-- REQUIRED WORK --
All lines below containing "settings" are to be listed.

-- MATERIAL PROVIDED --
● ● ●

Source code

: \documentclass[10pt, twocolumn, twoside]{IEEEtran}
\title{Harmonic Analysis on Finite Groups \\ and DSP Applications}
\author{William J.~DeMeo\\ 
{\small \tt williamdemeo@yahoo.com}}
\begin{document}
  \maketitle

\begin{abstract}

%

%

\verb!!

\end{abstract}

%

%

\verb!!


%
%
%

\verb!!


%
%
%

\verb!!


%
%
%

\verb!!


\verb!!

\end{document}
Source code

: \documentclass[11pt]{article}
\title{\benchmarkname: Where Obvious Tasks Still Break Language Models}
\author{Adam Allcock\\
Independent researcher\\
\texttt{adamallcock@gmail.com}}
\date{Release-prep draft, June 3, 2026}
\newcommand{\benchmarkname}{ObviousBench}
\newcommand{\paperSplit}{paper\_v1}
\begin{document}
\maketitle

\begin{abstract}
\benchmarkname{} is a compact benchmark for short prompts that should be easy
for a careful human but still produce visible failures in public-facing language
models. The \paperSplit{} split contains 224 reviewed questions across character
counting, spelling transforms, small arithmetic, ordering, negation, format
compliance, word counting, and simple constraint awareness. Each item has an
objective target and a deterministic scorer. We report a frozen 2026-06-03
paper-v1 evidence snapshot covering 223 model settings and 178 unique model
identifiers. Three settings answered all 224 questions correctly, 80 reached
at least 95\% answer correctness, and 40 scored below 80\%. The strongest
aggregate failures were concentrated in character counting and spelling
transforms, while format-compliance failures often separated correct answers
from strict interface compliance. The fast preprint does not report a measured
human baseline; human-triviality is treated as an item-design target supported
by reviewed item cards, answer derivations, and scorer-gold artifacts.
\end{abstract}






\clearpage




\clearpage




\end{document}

● ● ●

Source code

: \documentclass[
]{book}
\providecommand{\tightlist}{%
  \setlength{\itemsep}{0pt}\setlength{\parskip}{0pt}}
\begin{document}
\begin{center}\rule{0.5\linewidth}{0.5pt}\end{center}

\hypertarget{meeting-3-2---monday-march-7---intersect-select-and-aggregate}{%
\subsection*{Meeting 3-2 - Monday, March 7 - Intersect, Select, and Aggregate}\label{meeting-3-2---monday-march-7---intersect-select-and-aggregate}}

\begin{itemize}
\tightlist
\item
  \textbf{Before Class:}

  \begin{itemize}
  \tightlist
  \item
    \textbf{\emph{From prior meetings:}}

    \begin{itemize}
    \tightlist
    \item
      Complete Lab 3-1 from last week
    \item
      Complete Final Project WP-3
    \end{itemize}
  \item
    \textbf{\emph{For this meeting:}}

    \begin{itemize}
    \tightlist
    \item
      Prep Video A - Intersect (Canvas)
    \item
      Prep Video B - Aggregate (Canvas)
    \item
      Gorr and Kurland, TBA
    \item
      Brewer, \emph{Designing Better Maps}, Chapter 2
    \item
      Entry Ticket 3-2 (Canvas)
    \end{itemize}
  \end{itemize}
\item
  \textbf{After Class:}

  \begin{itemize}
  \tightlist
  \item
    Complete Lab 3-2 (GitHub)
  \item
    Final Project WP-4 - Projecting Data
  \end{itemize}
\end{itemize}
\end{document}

● ● ●

-- OUTPUT BELOW --
paper-v1 evidence snapshot covering 223 model settings and 178 unique model
identifiers. Three settings answered all 224 questions correctly, 80 reached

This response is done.